Итак, технократическая, "профессиональная", внешняя модель искусства есть дитя деланья и вполне под стать технократической цивилизации и культуре. Схожи и последствия:
– разграбление ресурсов, эксплуатация на износ - языка, тем, тропов и т.д. (экологический кризис);
– падение интереса к литературе, особенно "серьезной", у массового читателя (эрозия спроса);
– обесцененность слова и в частности - слова художественного (инфляция);
– профессиональный кретинизм (богемно-чиновного образца);
– многое другое, столь же плачевное.
[Очень поучителен здесь опыт авангарда, история европейского "нового искусства" примерно с середины XIX века. Тогда все ринулись к новому, не замечая, что ценностью, товаром, стало уже не само произведение искусства, а его новизна, "оригинальность". Уже и этот признак был отцеплен от целого (сладость - от яблока) и стал производиться серийно и самоцельно. Товаром стал прием как таковой - или манера, или троп - в общем, элемент формы, поддающийся техническому повторению. Вещь же, стихотворение, стала простым предлогом для того, чтобы похвастать подобным "открытием" или "изобретением".
Соревнование в этом оказалось для искусства губительным: новизна уясняется после прочтения десятка стихотворений и уже перестает быть новизной, а поскольку самостоятельной ценностью стихи не обладают, то и они устаревают тут же на месте.

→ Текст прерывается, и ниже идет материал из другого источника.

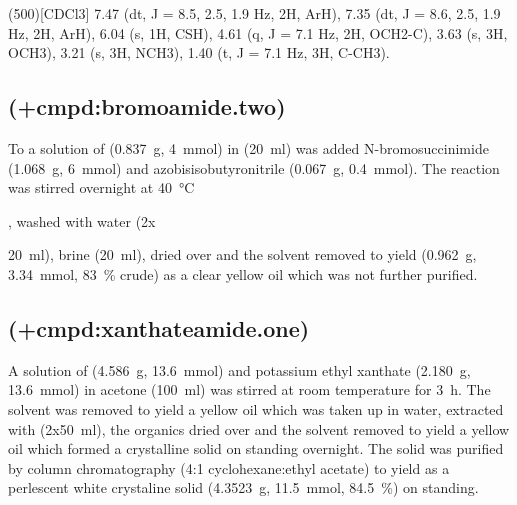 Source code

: {\NMR(500)[CDCl3] 7.47 (dt, J = 8.5, 2.5, 1.9 Hz, 2H, ArH), 7.35 (dt, J = 8.6, 2.5, 1.9 Hz, 2H, ArH), 6.04 (s, 1H, CSH), 4.61 (q, J = 7.1 Hz, 2H, OCH2-C), 3.63 (s, 3H, OCH3), 3.21 (s, 3H, NCH3), 1.40 (t, J = 7.1 Hz, 3H, C-CH3).





\subsection{ (\cmpd+{cmpd:bromoamide.two})}

To a solution of  (\SI{0.837}{\gram}, \SI{4}{\milli\mol}) in  (\SI{20}{\milli\litre}) was added N-bromosuccinimide (\SI{1.068}{\gram}, \SI{6}{\milli\mol}) and azobisisobutyronitrile (\SI{0.067}{\gram}, \SI{0.4}{\milli\mol}). The reaction was stirred overnight at \SI{40}{\celsius}}, washed with water (2x{\SI{20}{\milli\litre}), brine (\SI{20}{\milli\litre}), dried over  and the solvent removed \invacuo to yield  (\SI{0.962}{\gram}, \SI{3.34}{\milli\mol}, \SI{83}{\percent} crude) as a clear yellow oil which was not further purified.


\subsection{ (\cmpd+{cmpd:xanthateamide.one})}

A solution of  (\SI{4.586}{\gram}, \SI{13.6}{\milli\mol}) and potassium ethyl xanthate (\SI{2.180}{\gram}, \SI{13.6}{\milli\mol}) in acetone ({\SI{100}{\milli\litre}}) was stirred at room temperature for \SI{3}{\hour}. The solvent was removed \invacuo to yield a yellow oil which was taken up in water, extracted with  (2x\SI{50}{\milli\litre}), the organics dried over  and the solvent removed \invacuo to yield a yellow oil which formed a crystalline solid on standing overnight. The solid was purified by column chromatography (4:1 cyclohexane:ethyl acetate) to yield  as a perlescent white crystaline solid (\SI{4.3523}{\gram}, \SI{11.5}{\milli\mol}, \SI{84.5}{\percent}) on standing.

}
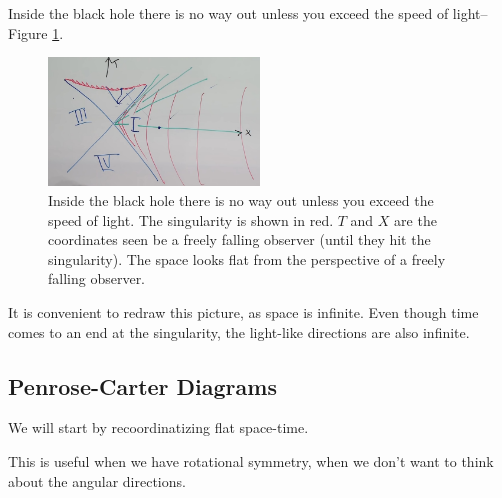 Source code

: \documentclass[]{article}
\begin{document}
{Inside the black hole there is no way out unless you exceed the speed of light--Figure \ref{fig:gr-8-quadrant1}.

\begin{figure}[H]
	\begin{center}
		\caption[Inside the black hole ]{Inside the black hole there is no way out unless you exceed the speed of light. The singularity is shown in red. $T$ and $X$ are the coordinates seen be a freely falling observer (until they hit the singularity). The space looks flat from the perspective of a freely falling observer.}\label{fig:gr-8-quadrant1}
		\includegraphics[width=0.5\textwidth]{gr-8-quadrant1}
	\end{center}
\end{figure}

It is convenient to redraw this picture, as space is infinite. Even though time comes to an end at the singularity, the light-like directions are also infinite.

\subsection{Penrose-Carter Diagrams}

We will start by recoordinatizing flat space-time.

This is useful when we have rotational symmetry, when we don't want to think about the angular directions.

}
\end{document}
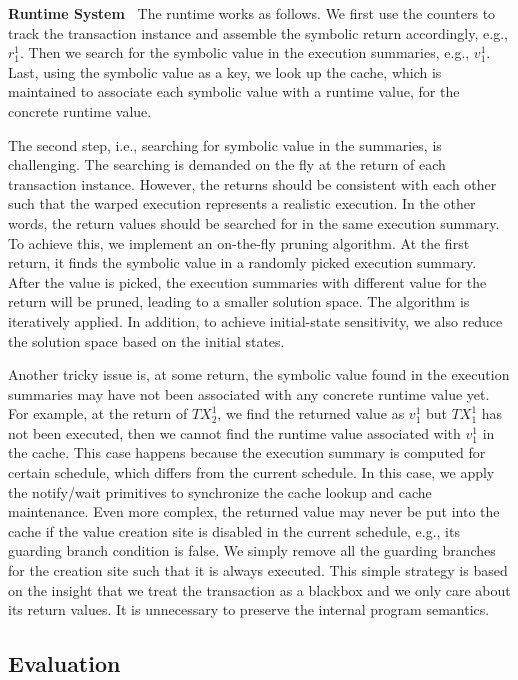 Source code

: {\bf Runtime System\ }
The runtime works as follows. We first use the counters to track the transaction instance and assemble the symbolic return accordingly, e.g., $r^1_1$.
Then we search for the symbolic value in the execution summaries, e.g., $v^1_1$. Last, using the symbolic value as a key, we look up the cache, which is maintained to associate each symbolic value with a runtime value, for the concrete runtime value.

The second step, i.e., searching for symbolic value in the summaries, is challenging. The searching is demanded on the fly at the return of each transaction instance. 
However, the returns should be consistent with each other such that the warped execution represents a realistic execution. In the other words, the return values should be searched for in the same execution summary. To achieve this, we implement an on-the-fly pruning algorithm. At the first return, it finds the symbolic value in a randomly picked execution summary. After the value is picked, the execution summaries with different value for the return will be pruned, leading to a smaller solution space. 
The algorithm is iteratively applied. In addition, to achieve initial-state sensitivity, we also reduce the solution space based on the initial states. 

Another tricky issue is, at some return, the symbolic value found in the execution summaries may have not been associated with any concrete runtime value yet.
For example, at the return of $TX^1_2$, we find the returned value as $v^1_1$ but $TX^1_1$ has not been executed, then we cannot find the runtime value associated with $v^1_1$ in the cache. This case happens because the execution summary is computed for certain schedule, which differs from the current schedule. In this case, we apply the notify/wait primitives to synchronize the cache lookup and cache maintenance. Even more complex, the returned value may never be put into the cache if the value creation site is disabled in the current schedule, e.g., its guarding branch condition is false. We simply remove all the guarding branches for the creation site such that it is always executed. This simple strategy is based on the insight that we treat the transaction as a blackbox and we only care about its return values. It is unnecessary to preserve the internal program semantics.


\subsection{Evaluation}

Подобная гонка вооружений изначально катастрофична, - и действительно, история свидетельствует последовательное саморазложение искусства на этом пути: сначала вместо целого впечатление, затем - экспрессия, затем - примитив, а затем и абстракционизм - вплоть до того, что в реку выливается ведро краски и объявляется картиной. То же в музыке - от Скрябина до "тишизма", то же в поэзии - от Бодлера до "ничевоков" 20-х годов (теперь их повторяют по...уисты). Все свелось к пустоте, однако не стало от этого неделаньем; нет, просто деланье искусства свелось к деланью новизны, а еще позже - к
– 21 деланью важного вида: вообще без искусства.]
И вот какое важное противоречие нужно обязательно разобрать. Ведь искусство вообще-то совсем не пыталось "оторваться" от жизни. Наоборот - скажем, русская, литература изначально - и вплоть до конца перестройки - была настроена на "пользу" (Пушкин - исключение),- на участие в "общественных вопросах", на служение Отечеству и т.п. А если брать беллетристику (в отличие от "серьезной" литературы), то и она на свой лад старалась потрафить: позабавить, дать пожить высокими страстями, приключениями и т.д.